DATASET =>

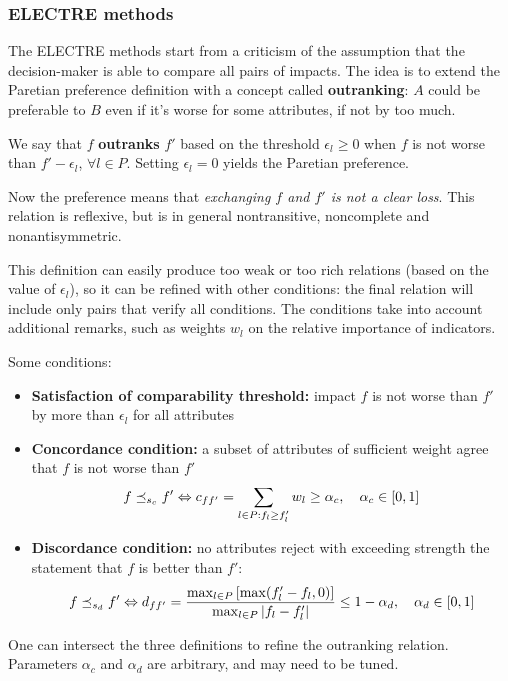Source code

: \subsubsection{ELECTRE methods}

The ELECTRE methods start from a criticism of the assumption that the decision-maker is able to compare all pairs of impacts. The idea is to extend the Paretian preference definition with a concept called \textbf{outranking}: $A$ could be preferable to $B$ even if it's worse for some attributes, if not by too much.

We say that $f$ \textbf{outranks} $f'$ based on the threshold $\epsilon_l \geq 0$ when $f$ is not worse than $f' - \epsilon_l$, $\forall l \in P$. Setting $\epsilon_l = 0$ yields the Paretian preference. 

Now the preference means that \textit{exchanging $f$ and $f'$ is not a clear loss}. This relation is reflexive, but is in general nontransitive, noncomplete and nonantisymmetric.

This definition can easily produce too weak or too rich relations (based on the value of $\epsilon_l$), so it can be refined with other conditions: the final relation will include only pairs that verify all conditions. The conditions take into account additional remarks, such as weights $w_l$ on the relative importance of indicators.

Some conditions: 
\begin{itemize}
	\item \textbf{Satisfaction of comparability threshold:} impact $f$ is not worse than $f'$ by more than $\epsilon_l$ for all attributes
	
	\item \textbf{Concordance condition:} a subset of attributes of sufficient weight agree that $f$ is not worse than $f'$
	$$ f \preceq_{s_c} f' \Leftrightarrow c_{ff'} = \sum_{l \in P: f_l \geq f_l'} w_l \geq \alpha_c, \quad \alpha_c \in [0,1] $$
	
	\item \textbf{Discordance condition:} no attributes reject with exceeding strength the statement that $f$ is better than $f'$:
	$$ f \preceq_{s_d} f' \Leftrightarrow d_{ff'} = \frac{\max_{l \in P} \left[\max (f_l' - f_l, 0)\right]}{\max_{l \in P} |f_l - f_l'|} \leq 1 - \alpha_d, \quad \alpha_d \in [0,1] $$
\end{itemize}
One can intersect the three definitions to refine the outranking relation. Parameters $\alpha_c$  and $\alpha_d$ are arbitrary, and may need to be tuned.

WHAT THE TASK ASKS =>
Show all lines in the entries above where the string "ELECTRE" appears.

RESULT FOR THIS TASK =>
: \subsubsection{ELECTRE methods}
The ELECTRE methods start from a criticism of the assumption that the decision-maker is able to compare all pairs of impacts. The idea is to extend the Paretian preference definition with a concept called \textbf{outranking}: $A$ could be preferable to $B$ even if it's worse for some attributes, if not by too much.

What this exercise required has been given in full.